• [Required work]:
Give back each line of the listing below that contains the string "creará".

Material provided below:

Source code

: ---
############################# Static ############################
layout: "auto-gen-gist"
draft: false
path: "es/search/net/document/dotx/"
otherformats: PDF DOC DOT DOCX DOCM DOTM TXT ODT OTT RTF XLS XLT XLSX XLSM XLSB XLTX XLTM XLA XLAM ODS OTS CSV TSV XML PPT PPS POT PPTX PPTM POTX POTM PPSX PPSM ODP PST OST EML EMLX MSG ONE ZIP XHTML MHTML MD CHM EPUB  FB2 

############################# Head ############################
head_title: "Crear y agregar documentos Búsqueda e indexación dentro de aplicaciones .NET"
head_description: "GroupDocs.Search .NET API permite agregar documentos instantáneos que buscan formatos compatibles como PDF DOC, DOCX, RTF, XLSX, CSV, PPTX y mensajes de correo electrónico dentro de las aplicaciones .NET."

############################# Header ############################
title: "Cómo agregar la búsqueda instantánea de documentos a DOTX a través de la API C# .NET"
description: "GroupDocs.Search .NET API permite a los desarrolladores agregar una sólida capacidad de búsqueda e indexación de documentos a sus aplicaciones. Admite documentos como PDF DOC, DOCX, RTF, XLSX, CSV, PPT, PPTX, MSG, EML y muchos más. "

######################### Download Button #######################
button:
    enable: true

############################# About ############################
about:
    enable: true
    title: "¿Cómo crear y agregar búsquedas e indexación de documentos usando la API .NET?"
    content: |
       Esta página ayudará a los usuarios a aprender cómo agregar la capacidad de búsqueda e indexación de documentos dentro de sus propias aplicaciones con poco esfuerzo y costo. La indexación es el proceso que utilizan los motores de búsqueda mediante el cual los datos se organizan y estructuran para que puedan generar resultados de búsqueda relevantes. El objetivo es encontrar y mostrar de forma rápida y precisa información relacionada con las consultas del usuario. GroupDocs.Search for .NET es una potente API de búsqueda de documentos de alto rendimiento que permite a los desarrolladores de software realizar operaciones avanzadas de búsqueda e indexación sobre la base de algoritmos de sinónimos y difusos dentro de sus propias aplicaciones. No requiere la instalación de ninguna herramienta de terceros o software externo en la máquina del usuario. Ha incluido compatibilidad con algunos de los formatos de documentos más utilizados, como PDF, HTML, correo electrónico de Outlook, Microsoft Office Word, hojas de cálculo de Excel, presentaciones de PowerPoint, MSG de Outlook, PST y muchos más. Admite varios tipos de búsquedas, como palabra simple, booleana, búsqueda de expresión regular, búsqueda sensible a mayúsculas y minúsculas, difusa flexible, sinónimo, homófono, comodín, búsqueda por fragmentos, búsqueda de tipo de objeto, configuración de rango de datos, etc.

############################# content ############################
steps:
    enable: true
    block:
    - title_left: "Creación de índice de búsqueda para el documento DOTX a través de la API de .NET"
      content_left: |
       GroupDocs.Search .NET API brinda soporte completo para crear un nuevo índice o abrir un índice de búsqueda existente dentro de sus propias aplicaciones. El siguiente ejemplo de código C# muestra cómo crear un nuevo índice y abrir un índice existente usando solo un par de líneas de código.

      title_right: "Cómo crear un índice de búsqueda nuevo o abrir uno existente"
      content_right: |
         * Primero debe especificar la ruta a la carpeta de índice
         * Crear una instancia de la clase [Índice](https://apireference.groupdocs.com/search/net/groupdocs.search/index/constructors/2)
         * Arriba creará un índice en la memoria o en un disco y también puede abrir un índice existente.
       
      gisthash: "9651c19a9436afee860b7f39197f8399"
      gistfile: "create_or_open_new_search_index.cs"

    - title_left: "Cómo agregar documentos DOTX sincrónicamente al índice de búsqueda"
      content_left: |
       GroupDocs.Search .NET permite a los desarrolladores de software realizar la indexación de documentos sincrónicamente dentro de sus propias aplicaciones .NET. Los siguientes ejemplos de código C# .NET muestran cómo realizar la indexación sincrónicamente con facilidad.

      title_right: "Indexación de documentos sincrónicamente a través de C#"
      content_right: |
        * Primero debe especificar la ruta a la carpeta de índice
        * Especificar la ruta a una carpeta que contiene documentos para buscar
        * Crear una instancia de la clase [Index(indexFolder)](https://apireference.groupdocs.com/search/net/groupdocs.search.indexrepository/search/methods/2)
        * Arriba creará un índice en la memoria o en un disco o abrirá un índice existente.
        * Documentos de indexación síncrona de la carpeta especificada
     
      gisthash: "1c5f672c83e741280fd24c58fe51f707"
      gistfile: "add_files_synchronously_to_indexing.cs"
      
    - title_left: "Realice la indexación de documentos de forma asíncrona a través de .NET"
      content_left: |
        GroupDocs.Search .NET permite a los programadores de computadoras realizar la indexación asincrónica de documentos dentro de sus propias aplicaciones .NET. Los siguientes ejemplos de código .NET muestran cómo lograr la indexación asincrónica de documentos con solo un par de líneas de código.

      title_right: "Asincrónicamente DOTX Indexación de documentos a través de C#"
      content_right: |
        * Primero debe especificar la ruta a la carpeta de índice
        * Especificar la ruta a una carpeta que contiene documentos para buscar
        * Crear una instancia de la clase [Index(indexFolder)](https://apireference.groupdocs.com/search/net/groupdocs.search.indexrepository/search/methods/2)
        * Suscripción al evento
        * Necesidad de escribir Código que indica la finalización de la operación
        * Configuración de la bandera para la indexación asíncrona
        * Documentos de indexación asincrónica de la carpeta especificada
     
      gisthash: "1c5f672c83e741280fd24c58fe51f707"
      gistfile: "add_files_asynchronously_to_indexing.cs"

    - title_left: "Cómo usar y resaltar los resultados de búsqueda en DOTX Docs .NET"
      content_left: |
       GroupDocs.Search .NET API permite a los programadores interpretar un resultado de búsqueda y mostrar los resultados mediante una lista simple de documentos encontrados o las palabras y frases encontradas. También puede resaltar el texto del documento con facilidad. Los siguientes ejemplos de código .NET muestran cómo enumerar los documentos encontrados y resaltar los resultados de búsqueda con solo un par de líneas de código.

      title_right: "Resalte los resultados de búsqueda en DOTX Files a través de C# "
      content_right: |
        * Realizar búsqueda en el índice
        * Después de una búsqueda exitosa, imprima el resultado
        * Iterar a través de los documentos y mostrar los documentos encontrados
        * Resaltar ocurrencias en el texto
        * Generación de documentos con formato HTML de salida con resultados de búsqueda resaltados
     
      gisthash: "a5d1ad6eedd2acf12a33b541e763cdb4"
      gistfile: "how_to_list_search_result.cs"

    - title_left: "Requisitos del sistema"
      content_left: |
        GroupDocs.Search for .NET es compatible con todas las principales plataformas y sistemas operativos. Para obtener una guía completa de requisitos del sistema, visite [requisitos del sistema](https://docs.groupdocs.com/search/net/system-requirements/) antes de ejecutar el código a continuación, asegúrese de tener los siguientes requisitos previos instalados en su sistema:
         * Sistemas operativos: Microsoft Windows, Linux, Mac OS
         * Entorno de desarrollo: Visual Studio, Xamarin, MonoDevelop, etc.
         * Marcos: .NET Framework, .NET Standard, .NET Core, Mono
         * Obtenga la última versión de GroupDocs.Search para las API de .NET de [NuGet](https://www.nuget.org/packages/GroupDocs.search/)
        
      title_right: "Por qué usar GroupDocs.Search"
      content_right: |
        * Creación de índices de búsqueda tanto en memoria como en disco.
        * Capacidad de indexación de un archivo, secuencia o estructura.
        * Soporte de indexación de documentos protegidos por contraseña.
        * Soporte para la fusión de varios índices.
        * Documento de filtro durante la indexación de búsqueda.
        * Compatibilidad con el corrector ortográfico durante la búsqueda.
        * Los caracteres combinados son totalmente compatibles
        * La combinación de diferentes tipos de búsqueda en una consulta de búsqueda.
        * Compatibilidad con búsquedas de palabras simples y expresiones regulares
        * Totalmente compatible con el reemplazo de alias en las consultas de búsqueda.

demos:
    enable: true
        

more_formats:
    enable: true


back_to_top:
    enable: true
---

End of Material provided.

• [Output of the task]:
         * Arriba creará un índice en la memoria o en un disco y también puede abrir un índice existente.
        * Arriba creará un índice en la memoria o en un disco o abrirá un índice existente.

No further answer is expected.